START DATA EXTRACT

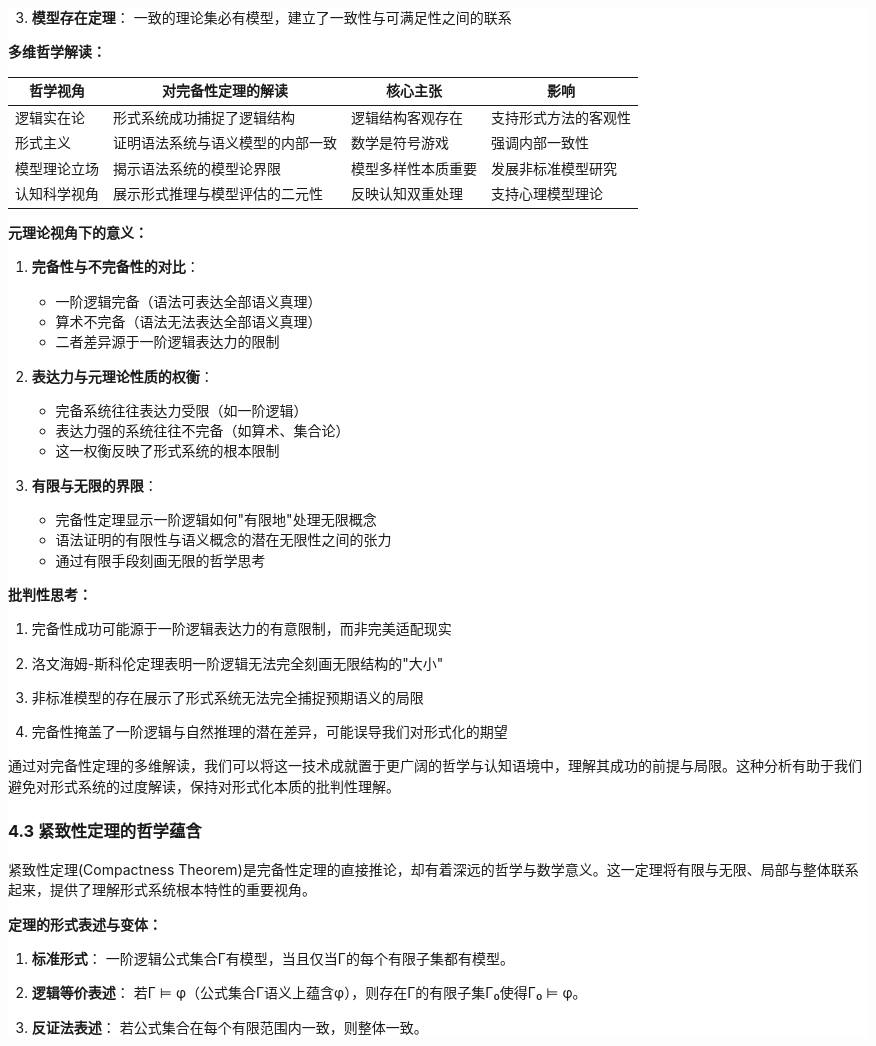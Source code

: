 3. **模型存在定理**：
   一致的理论集必有模型，建立了一致性与可满足性之间的联系

**多维哲学解读：**

| 哲学视角 | 对完备性定理的解读 | 核心主张 | 影响 |
|---|---|---|---|
| 逻辑实在论 | 形式系统成功捕捉了逻辑结构 | 逻辑结构客观存在 | 支持形式方法的客观性 |
| 形式主义 | 证明语法系统与语义模型的内部一致 | 数学是符号游戏 | 强调内部一致性 |
| 模型理论立场 | 揭示语法系统的模型论界限 | 模型多样性本质重要 | 发展非标准模型研究 |
| 认知科学视角 | 展示形式推理与模型评估的二元性 | 反映认知双重处理 | 支持心理模型理论 |

**元理论视角下的意义：**

1. **完备性与不完备性的对比**：
   - 一阶逻辑完备（语法可表达全部语义真理）
   - 算术不完备（语法无法表达全部语义真理）
   - 二者差异源于一阶逻辑表达力的限制

2. **表达力与元理论性质的权衡**：
   - 完备系统往往表达力受限（如一阶逻辑）
   - 表达力强的系统往往不完备（如算术、集合论）
   - 这一权衡反映了形式系统的根本限制

3. **有限与无限的界限**：
   - 完备性定理显示一阶逻辑如何"有限地"处理无限概念
   - 语法证明的有限性与语义概念的潜在无限性之间的张力
   - 通过有限手段刻画无限的哲学思考

**批判性思考：**

1. 完备性成功可能源于一阶逻辑表达力的有意限制，而非完美适配现实

2. 洛文海姆-斯科伦定理表明一阶逻辑无法完全刻画无限结构的"大小"

3. 非标准模型的存在展示了形式系统无法完全捕捉预期语义的局限

4. 完备性掩盖了一阶逻辑与自然推理的潜在差异，可能误导我们对形式化的期望

通过对完备性定理的多维解读，我们可以将这一技术成就置于更广阔的哲学与认知语境中，理解其成功的前提与局限。这种分析有助于我们避免对形式系统的过度解读，保持对形式化本质的批判性理解。

### 4.3 紧致性定理的哲学蕴含

紧致性定理(Compactness Theorem)是完备性定理的直接推论，却有着深远的哲学与数学意义。这一定理将有限与无限、局部与整体联系起来，提供了理解形式系统根本特性的重要视角。

**定理的形式表述与变体：**

1. **标准形式**：
   一阶逻辑公式集合Γ有模型，当且仅当Γ的每个有限子集都有模型。

2. **逻辑等价表述**：
   若Γ ⊨ φ（公式集合Γ语义上蕴含φ），则存在Γ的有限子集Γ₀使得Γ₀ ⊨ φ。

3. **反证法表述**：
   若公式集合在每个有限范围内一致，则整体一致。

END DATA EXTRACT

Retype all of the material above precisely as it reads. Pictures are not part of the copy.

Source code

: 3. **模型存在定理**：
   一致的理论集必有模型，建立了一致性与可满足性之间的联系

**多维哲学解读：**

| 哲学视角 | 对完备性定理的解读 | 核心主张 | 影响 |
|---|---|---|---|
| 逻辑实在论 | 形式系统成功捕捉了逻辑结构 | 逻辑结构客观存在 | 支持形式方法的客观性 |
| 形式主义 | 证明语法系统与语义模型的内部一致 | 数学是符号游戏 | 强调内部一致性 |
| 模型理论立场 | 揭示语法系统的模型论界限 | 模型多样性本质重要 | 发展非标准模型研究 |
| 认知科学视角 | 展示形式推理与模型评估的二元性 | 反映认知双重处理 | 支持心理模型理论 |

**元理论视角下的意义：**

1. **完备性与不完备性的对比**：
   - 一阶逻辑完备（语法可表达全部语义真理）
   - 算术不完备（语法无法表达全部语义真理）
   - 二者差异源于一阶逻辑表达力的限制

2. **表达力与元理论性质的权衡**：
   - 完备系统往往表达力受限（如一阶逻辑）
   - 表达力强的系统往往不完备（如算术、集合论）
   - 这一权衡反映了形式系统的根本限制

3. **有限与无限的界限**：
   - 完备性定理显示一阶逻辑如何"有限地"处理无限概念
   - 语法证明的有限性与语义概念的潜在无限性之间的张力
   - 通过有限手段刻画无限的哲学思考

**批判性思考：**

1. 完备性成功可能源于一阶逻辑表达力的有意限制，而非完美适配现实

2. 洛文海姆-斯科伦定理表明一阶逻辑无法完全刻画无限结构的"大小"

3. 非标准模型的存在展示了形式系统无法完全捕捉预期语义的局限

4. 完备性掩盖了一阶逻辑与自然推理的潜在差异，可能误导我们对形式化的期望

通过对完备性定理的多维解读，我们可以将这一技术成就置于更广阔的哲学与认知语境中，理解其成功的前提与局限。这种分析有助于我们避免对形式系统的过度解读，保持对形式化本质的批判性理解。

### 4.3 紧致性定理的哲学蕴含

紧致性定理(Compactness Theorem)是完备性定理的直接推论，却有着深远的哲学与数学意义。这一定理将有限与无限、局部与整体联系起来，提供了理解形式系统根本特性的重要视角。

**定理的形式表述与变体：**

1. **标准形式**：
   一阶逻辑公式集合Γ有模型，当且仅当Γ的每个有限子集都有模型。

2. **逻辑等价表述**：
   若Γ ⊨ φ（公式集合Γ语义上蕴含φ），则存在Γ的有限子集Γ₀使得Γ₀ ⊨ φ。

3. **反证法表述**：
   若公式集合在每个有限范围内一致，则整体一致。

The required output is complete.